Aunque ustedes no lo crean, el síndrome de Penélope es un trastorno psicológico real, en el que especialistas tratan a aquella mujer que espera siempre lo imposible, aferrándose a lo más deseado, que generalmente suele ser irreal.
No todos los casos son iguales. Hay mujeres que esperan ansiosas la decisión de sus novios o parejas para casarse, econtrándose siempre con excusas que dilatan la petición; algunos aluden no estar preparados emocionalmente, otros que son muy jóvenes, los estudios, etc. Y así muchas veces esta interminable espera termina finalmente en un adiós.
Hay otras mujeres que sufren por ser “la otra”, la amante que por años acepta el amor de un hombre comprometido y espera ilusamente que él se separe. Y aguardando solo recibe excusas, que los hijos aún están chicos, que la mujer se niega a darle el divorcio, que los nietos, que la presión social, que los enredos económicos. Y así, esa “Penélope” espera y espera detrás de bambalinas, pasando sola la Navidad, el Año Nuevo, las vacaciones de verano y de invierno, los domingos y tantos momentos más. Y la vida transcurre, y su juventud se consume. ¿Y él?, bien gracias; “atado” para siempre a su matrimonio, a un engaño que no solo afecta a su esposa sino a aquella que aceptó vivir ese falso espejismo con él.
Y están aquellas otras que aguardan obstinadamente a su amor imposible, a ese príncipe de cuentos de hadas que no existe, más que en su imaginación.
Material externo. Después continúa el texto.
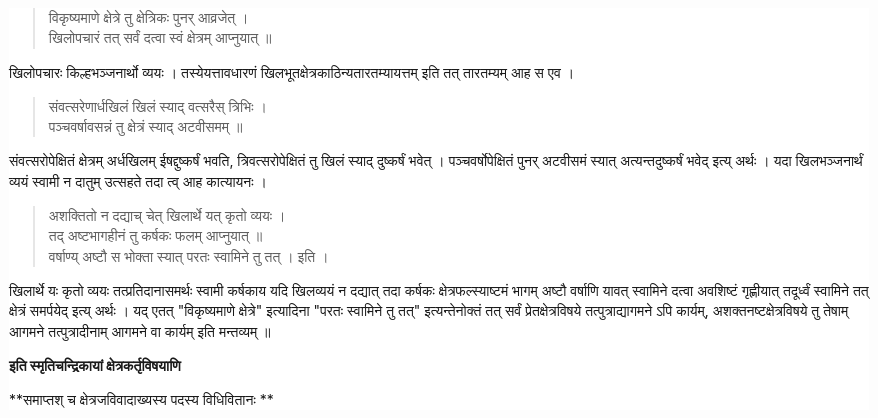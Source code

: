 > विकृष्यमाणे क्षेत्रे तु क्षेत्रिकः पुनर् आव्रजेत् ।  
> खिलोपचारं तत् सर्वं दत्वा स्वं क्षेत्रम् आप्नुयात् ॥

खिलोपचारः किल्हभञ्जनार्थो व्ययः  । तस्येयत्तावधारणं खिलभूतक्षेत्रकाठिन्यतारतम्यायत्तम् इति तत् तारतम्यम् आह स एव ।

> संवत्सरेणार्धखिलं खिलं स्याद् वत्सरैस् त्रिभिः ।  
> पञ्चवर्षावसन्नं तु क्षेत्रं स्याद् अटवीसमम् ॥

संवत्सरोपेक्षितं क्षेत्रम् अर्धखिलम् ईषद्दुष्कर्षं भवति, त्रिवत्सरोपेक्षितं तु खिलं स्याद् दुष्कर्षं भवेत् । पञ्चवर्षोपेक्षितं पुनर् अटवीसमं स्यात् अत्यन्तदुष्कर्षं भवेद् इत्य् अर्थः । यदा खिलभञ्जनार्थं व्ययं स्वामी न दातुम् उत्सहते तदा त्व् आह कात्यायनः ।

> अशक्तितो न दद्याच् चेत् खिलार्थे यत् कृतो व्ययः ।  
> तद् अष्टभागहीनं तु कर्षकः फलम् आप्नुयात् ॥  
> वर्षाण्य् अष्टौ स भोक्ता स्यात् परतः स्वामिने तु तत् । इति ।

खिलार्थे यः कृतो व्ययः तत्प्रतिदानासमर्थः स्वामी कर्षकाय यदि खिलव्ययं न दद्यात् तदा कर्षकः क्षेत्रफल्स्याष्टमं भागम् अष्टौ वर्षाणि यावत् स्वामिने दत्वा अवशिष्टं गृह्णीयात् तदूर्ध्वं स्वामिने तत् क्षेत्रं समर्पयेद् इत्य् अर्थः । यद् एतत् "विकृष्यमाणे क्षेत्रे" इत्यादिना "परतः स्वामिने तु तत्" इत्यन्तेनोक्तं तत् सर्वं प्रेतक्षेत्रविषये तत्पुत्राद्यागमने ऽपि कार्यम्, अशक्तनष्टक्षेत्रविषये तु तेषाम् आगमने तत्पुत्रादीनाम् आगमने वा कार्यम् इति मन्तव्यम् ॥

**इति स्मृतिचन्द्रिकायां क्षेत्रकर्तृविषयाणि**

**समाप्तश् च क्षेत्रजविवादाख्यस्य पदस्य विधिवितानः **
Y rechazan una y otra vez esas almas gemelas que se afanan en conquistarla, en entregarles todo el amor, que ese sueño irreal nunca les dará.
Y así, las mujeres con el síndrome de Penélope dan hasta lo que no tienen, en espera de ese amor que no llega o que nunca será suyo. Y con una pasividad sorprendente siguen amando a aquel imposible.
Una vez escuché que lo que no funciona al principio, no funciona finalmente. Y es verdad, porque en definitiva, puede que haya una espera prudente, pero mientras tanto los años pasan, y a lo mejor la vida nos acerca a otros amores que sí son posibles, reales y sobre todo legales, y nosotras los dejamos pasar corriendo el riesgo de quedarnos completamente solas. O lo que es peor aún, nos aferramos a un ideal y terminamos con una desilución, tal como la Penélope de Joan Manuel Serrat, aquella que luego de esperar en la estación del tren a su amado, al verlo regresar, se dio cuenta que ya no era a quien ella esperaba.
¿Vale la pena esperar? No lo creo. Pero tampoco sé a ciencia cierta cómo salir o escapar de este síndrome que atrapa a tantas mujeres sin poder desprenderse de ese Ulises. Lo que sí puedo aconsejarles, es que no se amarren a los recuerdos de lo que fue, sino a lo que es hoy. La felicidad no es algo que se vive rememorando el pasado, o imaginando el futuro, la felicidad esta aquí y ahora. Seguramente, al renunciar a lo que no corresponde aparece la pareja perfecta.
Chicas, tengan fe, y también pongan de su parte. Tengo la convicción de que un día estas mujeres evolucionarán, crecerán y empezarán a vivir en serio, liberándose así, del triste síndrome que tanto dolor les causó. Ánimo chicas, no queremos más Penelopes, ¡no lo merecemos!